● Material for this task:
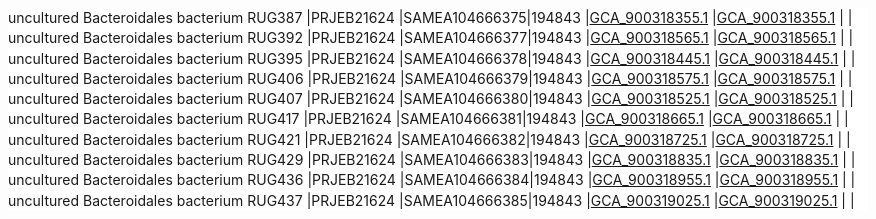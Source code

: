 uncultured Bacteroidales bacterium RUG387            |PRJEB21624 |SAMEA104666375|194843 |[GCA_900318355.1](ftp://ftp.ncbi.nlm.nih.gov/genomes/all/GCA/900/318/355/GCA_900318355.1_Rumen_uncultured_genome_RUG387) |[GCA_900318355.1](ftp://ftp.ncbi.nlm.nih.gov/genomes/all/GCA/900/318/355/GCA_900318355.1_Rumen_uncultured_genome_RUG387/GCA_900318355.1_Rumen_uncultured_genome_RUG387_genomic.fna.gz)  |                                                                                                                        |
uncultured Bacteroidales bacterium RUG392            |PRJEB21624 |SAMEA104666377|194843 |[GCA_900318565.1](ftp://ftp.ncbi.nlm.nih.gov/genomes/all/GCA/900/318/565/GCA_900318565.1_Rumen_uncultured_genome_RUG392) |[GCA_900318565.1](ftp://ftp.ncbi.nlm.nih.gov/genomes/all/GCA/900/318/565/GCA_900318565.1_Rumen_uncultured_genome_RUG392/GCA_900318565.1_Rumen_uncultured_genome_RUG392_genomic.fna.gz)  |                                                                                                                        |
uncultured Bacteroidales bacterium RUG395            |PRJEB21624 |SAMEA104666378|194843 |[GCA_900318445.1](ftp://ftp.ncbi.nlm.nih.gov/genomes/all/GCA/900/318/445/GCA_900318445.1_Rumen_uncultured_genome_RUG395) |[GCA_900318445.1](ftp://ftp.ncbi.nlm.nih.gov/genomes/all/GCA/900/318/445/GCA_900318445.1_Rumen_uncultured_genome_RUG395/GCA_900318445.1_Rumen_uncultured_genome_RUG395_genomic.fna.gz)  |                                                                                                                        |
uncultured Bacteroidales bacterium RUG406            |PRJEB21624 |SAMEA104666379|194843 |[GCA_900318575.1](ftp://ftp.ncbi.nlm.nih.gov/genomes/all/GCA/900/318/575/GCA_900318575.1_Rumen_uncultured_genome_RUG406) |[GCA_900318575.1](ftp://ftp.ncbi.nlm.nih.gov/genomes/all/GCA/900/318/575/GCA_900318575.1_Rumen_uncultured_genome_RUG406/GCA_900318575.1_Rumen_uncultured_genome_RUG406_genomic.fna.gz)  |                                                                                                                        |
uncultured Bacteroidales bacterium RUG407            |PRJEB21624 |SAMEA104666380|194843 |[GCA_900318525.1](ftp://ftp.ncbi.nlm.nih.gov/genomes/all/GCA/900/318/525/GCA_900318525.1_Rumen_uncultured_genome_RUG407) |[GCA_900318525.1](ftp://ftp.ncbi.nlm.nih.gov/genomes/all/GCA/900/318/525/GCA_900318525.1_Rumen_uncultured_genome_RUG407/GCA_900318525.1_Rumen_uncultured_genome_RUG407_genomic.fna.gz)  |                                                                                                                        |
uncultured Bacteroidales bacterium RUG417            |PRJEB21624 |SAMEA104666381|194843 |[GCA_900318665.1](ftp://ftp.ncbi.nlm.nih.gov/genomes/all/GCA/900/318/665/GCA_900318665.1_Rumen_uncultured_genome_RUG417) |[GCA_900318665.1](ftp://ftp.ncbi.nlm.nih.gov/genomes/all/GCA/900/318/665/GCA_900318665.1_Rumen_uncultured_genome_RUG417/GCA_900318665.1_Rumen_uncultured_genome_RUG417_genomic.fna.gz)  |                                                                                                                        |
uncultured Bacteroidales bacterium RUG421            |PRJEB21624 |SAMEA104666382|194843 |[GCA_900318725.1](ftp://ftp.ncbi.nlm.nih.gov/genomes/all/GCA/900/318/725/GCA_900318725.1_Rumen_uncultured_genome_RUG421) |[GCA_900318725.1](ftp://ftp.ncbi.nlm.nih.gov/genomes/all/GCA/900/318/725/GCA_900318725.1_Rumen_uncultured_genome_RUG421/GCA_900318725.1_Rumen_uncultured_genome_RUG421_genomic.fna.gz)  |                                                                                                                        |
uncultured Bacteroidales bacterium RUG429            |PRJEB21624 |SAMEA104666383|194843 |[GCA_900318835.1](ftp://ftp.ncbi.nlm.nih.gov/genomes/all/GCA/900/318/835/GCA_900318835.1_Rumen_uncultured_genome_RUG429) |[GCA_900318835.1](ftp://ftp.ncbi.nlm.nih.gov/genomes/all/GCA/900/318/835/GCA_900318835.1_Rumen_uncultured_genome_RUG429/GCA_900318835.1_Rumen_uncultured_genome_RUG429_genomic.fna.gz)  |                                                                                                                        |
uncultured Bacteroidales bacterium RUG436            |PRJEB21624 |SAMEA104666384|194843 |[GCA_900318955.1](ftp://ftp.ncbi.nlm.nih.gov/genomes/all/GCA/900/318/955/GCA_900318955.1_Rumen_uncultured_genome_RUG436) |[GCA_900318955.1](ftp://ftp.ncbi.nlm.nih.gov/genomes/all/GCA/900/318/955/GCA_900318955.1_Rumen_uncultured_genome_RUG436/GCA_900318955.1_Rumen_uncultured_genome_RUG436_genomic.fna.gz)  |                                                                                                                        |
uncultured Bacteroidales bacterium RUG437            |PRJEB21624 |SAMEA104666385|194843 |[GCA_900319025.1](ftp://ftp.ncbi.nlm.nih.gov/genomes/all/GCA/900/319/025/GCA_900319025.1_Rumen_uncultured_genome_RUG437) |[GCA_900319025.1](ftp://ftp.ncbi.nlm.nih.gov/genomes/all/GCA/900/319/025/GCA_900319025.1_Rumen_uncultured_genome_RUG437/GCA_900319025.1_Rumen_uncultured_genome_RUG437_genomic.fna.gz)  |                                                                                                                        |
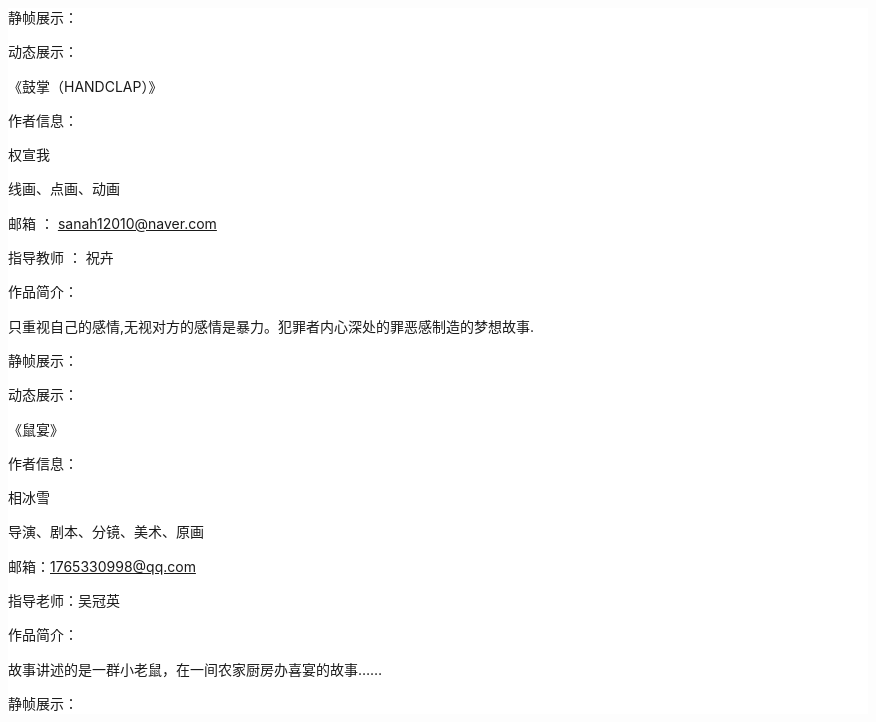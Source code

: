 静帧展示：

 


动态展示：




《鼓掌（HANDCLAP）》

作者信息：

 

权宣我

线画、点画、动画

邮箱 ： sanah12010@naver.com


指导教师 ： 祝卉


作品简介：

 

只重视自己的感情,无视对方的感情是暴力。犯罪者内心深处的罪恶感制造的梦想故事.


静帧展示：



动态展示：




《鼠宴》

 

 

作者信息：

 


相冰雪

导演、剧本、分镜、美术、原画

邮箱：1765330998@qq.com


指导老师：吴冠英


作品简介：

 

故事讲述的是一群小老鼠，在一间农家厨房办喜宴的故事……


静帧展示：

 

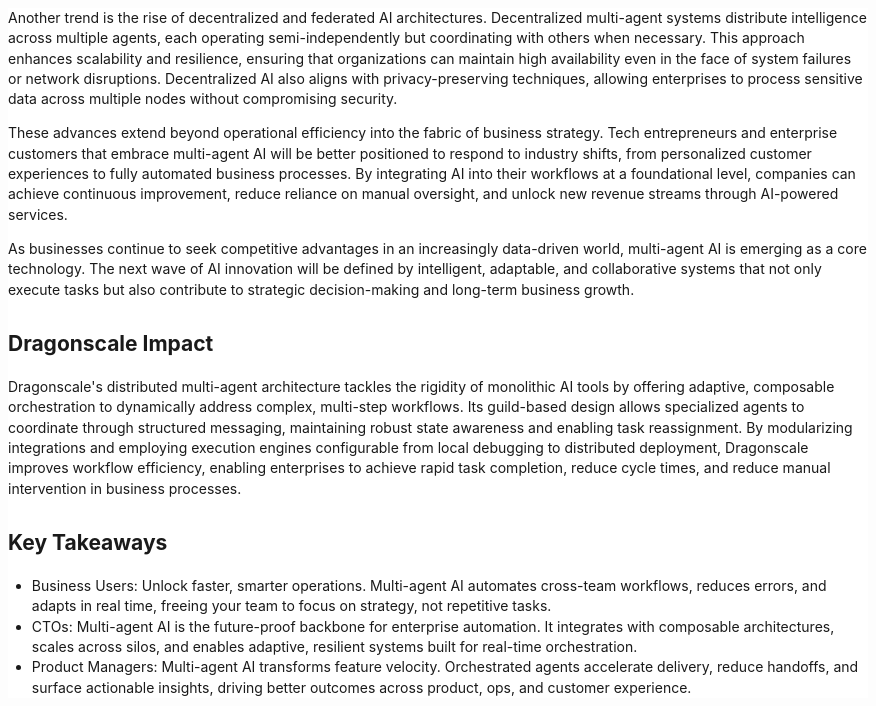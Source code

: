 Another trend is the rise of decentralized and federated AI architectures. Decentralized multi-agent systems distribute intelligence across multiple agents, each operating semi-independently but coordinating with others when necessary. This approach enhances scalability and resilience, ensuring that organizations can maintain high availability even in the face of system failures or network disruptions. Decentralized AI also aligns with privacy-preserving techniques, allowing enterprises to process sensitive data across multiple nodes without compromising security.  

These advances extend beyond operational efficiency into the fabric of business strategy. Tech entrepreneurs and enterprise customers that embrace multi-agent AI will be better positioned to respond to industry shifts, from personalized customer experiences to fully automated business processes. By integrating AI into their workflows at a foundational level, companies can achieve continuous improvement, reduce reliance on manual oversight, and unlock new revenue streams through AI-powered services.

As businesses continue to seek competitive advantages in an increasingly data-driven world, multi-agent AI is emerging as a core technology. The next wave of AI innovation will be defined by intelligent, adaptable, and collaborative systems that not only execute tasks but also contribute to strategic decision-making and long-term business growth.

## Dragonscale Impact

Dragonscale's distributed multi-agent architecture tackles the rigidity of monolithic AI tools by offering adaptive, composable orchestration to dynamically address complex, multi-step workflows. Its guild-based design allows specialized agents to coordinate through structured messaging, maintaining robust state awareness and enabling task reassignment. By modularizing integrations and employing execution engines configurable from local debugging to distributed deployment, Dragonscale improves workflow efficiency, enabling enterprises to achieve rapid task completion, reduce cycle times, and reduce manual intervention in business processes.

## Key Takeaways

- Business Users: Unlock faster, smarter operations. Multi-agent AI automates cross-team workflows, reduces errors, and adapts in real time, freeing your team to focus on strategy, not repetitive tasks.
- CTOs: Multi-agent AI is the future-proof backbone for enterprise automation. It integrates with composable architectures, scales across silos, and enables adaptive, resilient systems built for real-time orchestration.
- Product Managers: Multi-agent AI transforms feature velocity. Orchestrated agents accelerate delivery, reduce handoffs, and surface actionable insights, driving better outcomes across product, ops, and customer experience.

● Task brief:
All that is wanted is each line, word for word, from the first line of the data to the one holding "Bacteroidales bacterium RUG387", with the pictures left out.

● Expected answer:
Source code

: uncultured Bacteroidales bacterium RUG387            |PRJEB21624 |SAMEA104666375|194843 |[GCA_900318355.1](ftp://ftp.ncbi.nlm.nih.gov/genomes/all/GCA/900/318/355/GCA_900318355.1_Rumen_uncultured_genome_RUG387) |[GCA_900318355.1](ftp://ftp.ncbi.nlm.nih.gov/genomes/all/GCA/900/318/355/GCA_900318355.1_Rumen_uncultured_genome_RUG387/GCA_900318355.1_Rumen_uncultured_genome_RUG387_genomic.fna.gz)  |                                                                                                                        |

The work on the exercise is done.